Only time and box-office receipts will tell whether 2009’s Observe and Report gunned down Seth Rogen’s commercial viability. Regardless, Jody Hill’s comic twist on Taxi Driver hardened Rogen’s onscreen heart and Hanna-Barbera face for his most unexpected performance.
Rogen is Ronnie, a mall security guard obsessed with apprehending a flasher. As Ronnie’s unstable psyche festers, he butts heads with a cop (Ray Liotta) and courts a cosmetics clerk (Anna Faris, playing puke-soaked vapidity to perfection even during a lightning-rod sex scene of questionable consent).
Hill mines major laughs from Ronnie and Jheri-curled partner Dennis (a brilliantly run-and-gun Michael Peña) asserting authority where they’ve been hired only to purport it. Hill also mercilessly digs at mall culture’s degenerative gluttony and the tolerance of awful behavior for commerce’s sake.

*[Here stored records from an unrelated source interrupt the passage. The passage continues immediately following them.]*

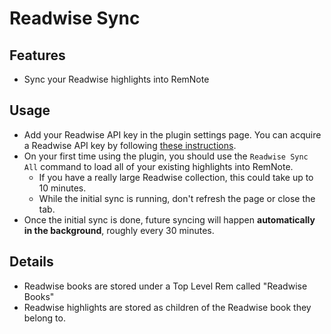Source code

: # Readwise Sync

## Features

- Sync your Readwise highlights into RemNote

## Usage

- Add your Readwise API key in the plugin settings page. You can acquire a Readwise API key by following [these instructions](https://readwise.io/access_token).
- On your first time using the plugin, you should use the `Readwise Sync All` command to load all of your existing highlights into RemNote.
  - If you have a really large Readwise collection, this could take up to 10 minutes.
  - While the initial sync is running, don't refresh the page or close the tab.
- Once the initial sync is done, future syncing will happen **automatically in the background**, roughly every 30 minutes.

## Details

- Readwise books are stored under a Top Level Rem called "Readwise Books"
- Readwise highlights are stored as children of the Readwise book they belong to.
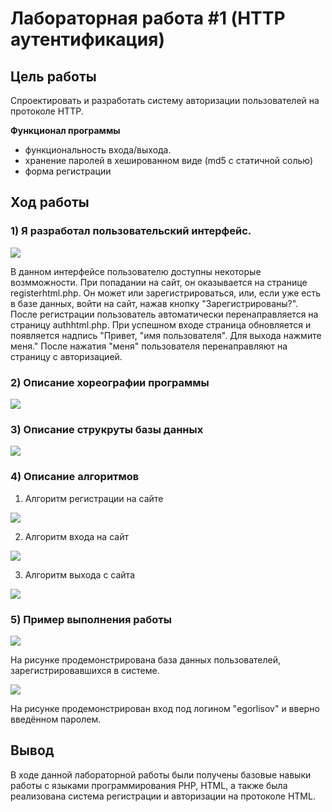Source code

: # Лабораторная работа #1 (HTTP аутентификация)

## __Цель работы__

Спроектировать и разработать систему авторизации пользователей на протоколе HTTP.

__Функционал программы__

- функциональность входа/выхода.
- хранение паролей в хешированном виде (md5 с статичной солью)
- форма регистрации

## __Ход работы__

### 1) Я разработал пользовательский интерфейс.

![](https://github.com/l1syak/php_lab1_auth/blob/main/%D0%9F%D0%BE%D0%BB%D1%8C%D0%B7%D0%BE%D0%B2%D0%B0%D1%82%D0%B5%D0%BB%D1%8C%D1%81%D0%BA%D0%B8%D0%B5%20%D0%B2%D0%BE%D0%B7%D0%BC%D0%BE%D0%B6%D0%BD%D0%BE%D1%81%D1%82%D0%B8.png)

В данном интерфейсе пользователю доступны некоторые возмможности. При попадании на сайт, он оказывается на странице registerhtml.php. Он может или зарегистрироваться, или, если уже есть в базе данных, войти на сайт, нажав кнопку "Зарегистрированы?". После регистрации пользователь автоматически перенаправляется на страницу authhtml.php. При успешном входе страница обновляется и появляется надпись "Привет, "имя пользователя". Для выхода нажмите меня." После нажатия "меня" пользователя перенаправляют на страницу с авторизацией.

### 2) Описание хореографии программы
![](https://github.com/l1syak/php_lab1_auth/blob/main/%D0%A5%D0%BE%D1%80%D0%B5%D0%BE%D0%B3%D1%80%D0%B0%D1%84%D0%B8%D1%8F.png)

### 3) Описание струкруты базы данных 
![](https://github.com/l1syak/php_lab1_auth/blob/main/%D0%A1%D1%82%D1%80%D1%83%D0%BA%D1%82%D1%83%D1%80%D0%B0%20%D0%91%D0%94.png)

### 4) Описание алгоритмов

1) Алгоритм регистрации на сайте

![](https://github.com/l1syak/php_lab1_auth/blob/main/%D0%90%D0%BB%D0%B3%D0%BE%D1%80%D0%B8%D1%82%D0%BC%20%D1%80%D0%B5%D0%B3%D0%B8%D1%81%D1%82%D1%80%D0%B0%D1%86%D0%B8%D0%B8.png)

2) Алгоритм входа на сайт

![](https://github.com/l1syak/php_lab1_auth/blob/main/%D0%90%D0%BB%D0%B3%D0%BE%D1%80%D0%B8%D1%82%D0%BC%20%D0%B2%D1%85%D0%BE%D0%B4%D0%B0.png)

3) Алгоритм выхода с сайта

![](https://github.com/l1syak/php_lab1_auth/blob/main/%D0%90%D0%BB%D0%B3%D0%BE%D1%80%D0%B8%D1%82%D0%BC%20%D0%B2%D1%8B%D1%85%D0%BE%D0%B4%D0%B0.png)

### 5) Пример выполнения работы

![](https://github.com/l1syak/php_lab1_auth/blob/main/%D0%9F%D1%80%D0%B8%D0%BC%D0%B5%D1%80%20%D1%80%D0%B0%D0%B1%D0%BE%D1%82%D1%8B%201.png)

На рисунке продемонстрирована база данных пользователей, зарегистрировавшихся в системе.

![](https://github.com/l1syak/php_lab1_auth/blob/main/%D0%9F%D1%80%D0%B8%D0%BC%D0%B5%D1%80%20%D1%80%D0%B0%D0%B1%D0%BE%D1%82%D1%8B%202.png)

На рисунке продемонстрирован вход под логином "egorlisov" и вверно введённом паролем.

## __Вывод__

В ходе данной лабораторной работы были получены базовые навыки работы с языками программирования PHP, HTML, а также была реализована система регистрации и авторизации на протоколе HTML.
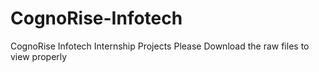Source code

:# CognoRise-Infotech
 CognoRise Infotech Internship Projects
 Please Download the raw files to view properly
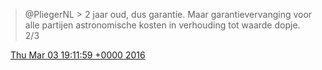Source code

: > @PliegerNL &gt; 2 jaar oud, dus garantie\. Maar garantievervanging voor alle partijen astronomische kosten in verhouding tot waarde dopje\. 2/3

<img src="../../media/tweet.ico" width="12" /> [Thu Mar 03 19:11:59 +0000 2016](https://twitter.com/DromerDenker/status/705470794453938176)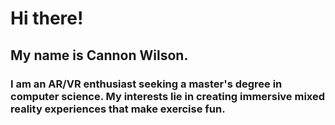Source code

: # Hi there!

## My name is Cannon Wilson.

### I am an AR/VR enthusiast seeking a master's degree in computer science. My interests lie in creating immersive mixed reality experiences that make exercise fun.
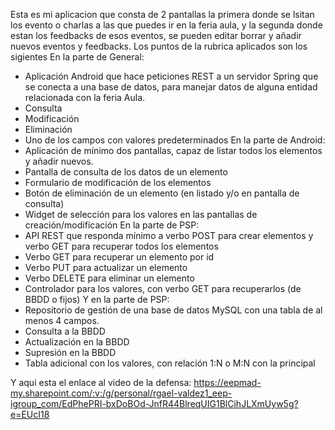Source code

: Esta es mi aplicacion que consta de 2 pantallas la primera donde se lsitan los evento o charlas a las que puedes ir en la feria aula, 
y la segunda donde estan los feedbacks de esos eventos, se pueden editar borrar y añadir nuevos eventos y feedbacks. 
Los puntos de la rubrica aplicados son los sigientes
En la parte de General:
  - Aplicación Android que hace peticiones REST a un servidor Spring que se conecta a una base de datos, para manejar datos de alguna 
  entidad relacionada con la feria Aula.
  - Consulta
  - Modificación
  - Eliminación
  - Uno de los campos con valores predeterminados
En la parte de Android:
  - Aplicación de mínimo dos pantallas, capaz de listar todos los elementos y añadir nuevos.
  - Pantalla de consulta de los datos de un elemento
  - Formulario de modificación de los elementos
  - Botón de eliminación de un elemento (en listado y/o en pantalla de consulta)
  - Widget de selección para los valores en las pantallas de creación/modificación
En la parte de PSP:
  - API REST que responda mínimo a verbo POST para crear elementos y verbo GET para recuperar todos los elementos
  - Verbo GET para recuperar un elemento por id
  - Verbo PUT para actualizar un elemento
  - Verbo DELETE para eliminar un elemento
  - Controlador para los valores, con verbo GET para recuperarlos (de BBDD o fijos)
Y en la parte de PSP:
  - Repositorio de gestión de una base de datos MySQL con una tabla de al menos 4 campos.
  - Consulta a la BBDD
  - Actualización en la BBDD
  - Supresión en la BBDD 
  - Tabla adicional con los valores, con relación 1:N o M:N con la principal 

Y aqui esta el enlace al video de la defensa: 
https://eepmad-my.sharepoint.com/:v:/g/personal/rgael-valdez1_eep-igroup_com/EdPhePRI-bxDoBOd-JnfR44BlreqUIG1BlCihJLXmUyw5g?e=EUcI18
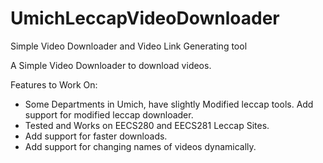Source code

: # UmichLeccapVideoDownloader
Simple Video Downloader and Video Link Generating tool

A Simple Video Downloader to download videos.

Features to Work On: 
  - Some Departments in Umich, have slightly Modified leccap tools. Add support for modified leccap downloader.
  - Tested and Works on EECS280 and EECS281 Leccap Sites. 
  - Add support for faster downloads. 
  - Add support for changing names of videos dynamically.

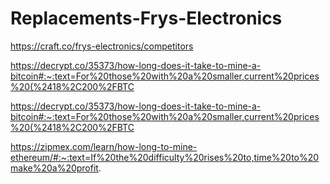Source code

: # Replacements-Frys-Electronics
https://craft.co/frys-electronics/competitors


https://decrypt.co/35373/how-long-does-it-take-to-mine-a-bitcoin#:~:text=For%20those%20with%20a%20smaller,current%20prices%20(%2418%2C200%2FBTC

https://decrypt.co/35373/how-long-does-it-take-to-mine-a-bitcoin#:~:text=For%20those%20with%20a%20smaller,current%20prices%20(%2418%2C200%2FBTC

https://zipmex.com/learn/how-long-to-mine-ethereum/#:~:text=If%20the%20difficulty%20rises%20to,time%20to%20make%20a%20profit.
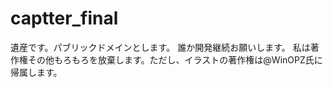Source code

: captter_final
=============
遺産です。パブリックドメインとします。 誰か開発継続お願いします。 
私は著作権その他もろもろを放棄します。ただし、イラストの著作権は@WinOPZ氏に帰属します。
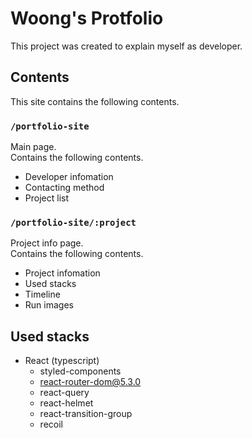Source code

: # Woong's Protfolio

This project was created to explain myself as developer.

## Contents

This site contains the following contents.

### `/portfolio-site`

Main page.\
Contains the following contents.

- Developer infomation
- Contacting method
- Project list

### `/portfolio-site/:project`

Project info page.\
Contains the following contents.

- Project infomation
- Used stacks
- Timeline
- Run images

## Used stacks

- React (typescript)
  - styled-components
  - react-router-dom@5.3.0
  - react-query
  - react-helmet
  - react-transition-group
  - recoil
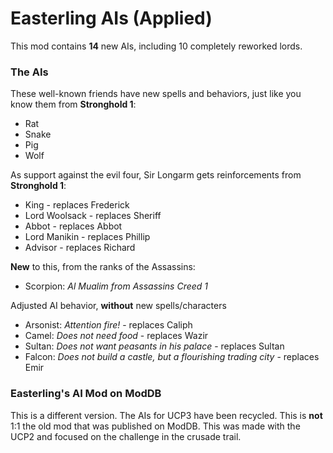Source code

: # Easterling AIs (Applied)

This mod contains **14** new AIs, including 10 completely reworked lords.

### The AIs
These well-known friends have new spells and behaviors, just like you know them from **Stronghold 1**:
- Rat
- Snake
- Pig
- Wolf

As support against the evil four, Sir Longarm gets reinforcements from **Stronghold 1**:
- King - replaces Frederick
- Lord Woolsack - replaces Sheriff
- Abbot - replaces Abbot
- Lord Manikin - replaces Phillip
- Advisor - replaces Richard

**New** to this, from the ranks of the Assassins:
- Scorpion: *Al Mualim from Assassins Creed 1*

Adjusted AI behavior, **without** new spells/characters
- Arsonist: *Attention fire!* - replaces Caliph
- Camel: *Does not need food* - replaces Wazir
- Sultan: *Does not want peasants in his palace* - replaces Sultan
- Falcon: *Does not build a castle, but a flourishing trading city* - replaces Emir

### Easterling's AI Mod on ModDB
This is a different version. The AIs for UCP3 have been recycled. This is **not** 1:1 the old mod that was published on ModDB. This was made with the UCP2 and focused on the challenge in the crusade trail.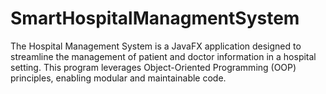# SmartHospitalManagmentSystem
The Hospital Management System is a JavaFX application designed to streamline the management of patient and doctor information in a hospital setting. This program leverages Object-Oriented Programming (OOP) principles, enabling modular and maintainable code.

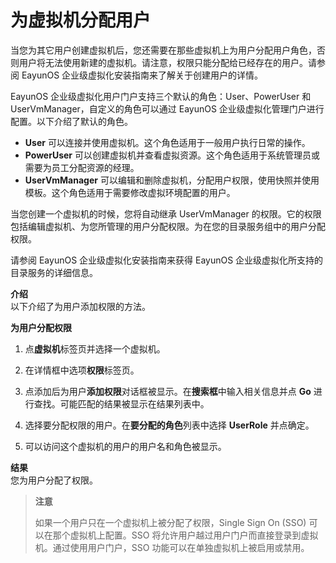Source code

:# 为虚拟机分配用户

当您为其它用户创建虚拟机后，您还需要在那些虚拟机上为用户分配用户角色，否则用户将无法使用新建的虚拟机。请注意，权限只能分配给已经存在的用户。请参阅 EayunOS 企业级虚拟化安装指南来了解关于创建用户的详情。

EayunOS 企业级虚拟化用户门户支持三个默认的角色：User、PowerUser 和 UserVmManager，自定义的角色可以通过 EayunOS 企业级虚拟化管理门户进行配置。以下介绍了默认的角色。

* **User** 可以连接并使用虚拟机。这个角色适用于一般用户执行日常的操作。
* **PowerUser** 可以创建虚拟机并查看虚拟资源。这个角色适用于系统管理员或需要为员工分配资源的经理。
* **UserVmManager** 可以编辑和删除虚拟机，分配用户权限，使用快照并使用模板。这个角色适用于需要修改虚拟环境配置的用户。


当您创建一个虚拟机的时候，您将自动继承 UserVmManager 的权限。它的权限包括编辑虚拟机、为您所管理的用户分配权限。为在您的目录服务组中的用户分配权限。

请参阅 EayunOS 企业级虚拟化安装指南来获得 EayunOS 企业级虚拟化所支持的目录服务的详细信息。


**介绍**<br/>
以下介绍了为用户添加权限的方法。

**为用户分配权限**

1. 点**虚拟机**标签页并选择一个虚拟机。

2. 在详情框中选项**权限**标签页。

3. 点添加后为用户**添加权限**对话框被显示。在**搜索框**中输入相关信息并点 **Go** 进行查找。可能匹配的结果被显示在结果列表中。

4. 选择要分配权限的用户。在**要分配的角色**列表中选择 **UserRole** 并点确定。

5. 可以访问这个虚拟机的用户的用户名和角色被显示。


**结果**<br/>
您为用户分配了权限。


> **注意**
>
> 如果一个用户只在一个虚拟机上被分配了权限，Single Sign On (SSO) 可以在那个虚拟机上配置。SSO 将允许用户越过用户门户而直接登录到虚拟机。通过使用用户门户，SSO 功能可以在单独虚拟机上被启用或禁用。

But whenever Ronnie springs to physical action, Hill and his movie go grim, showing bruising contusions and bones piercing flesh. Ronnie is something that Rogen simply has not been before: Damn scary.
What are his pills meant to correct? What are those people impaled upon in his investigatory chart? “No one laughs at me for trying to do, you know, my destiny. That’s not how this works,” Ronnie barks, consuming and vomiting bravado like a bulimic.
What distinguishes greatness is that some people aren’t bound for it. Gradually, Observe darkens into Ronnie’s quest to refute that at all costs. Fiendishly misanthropic, unnervingly funny and dangerously subversive, it feels like the cringe-comedy precursor to a newscast where peers assert Ronnie was a quiet man.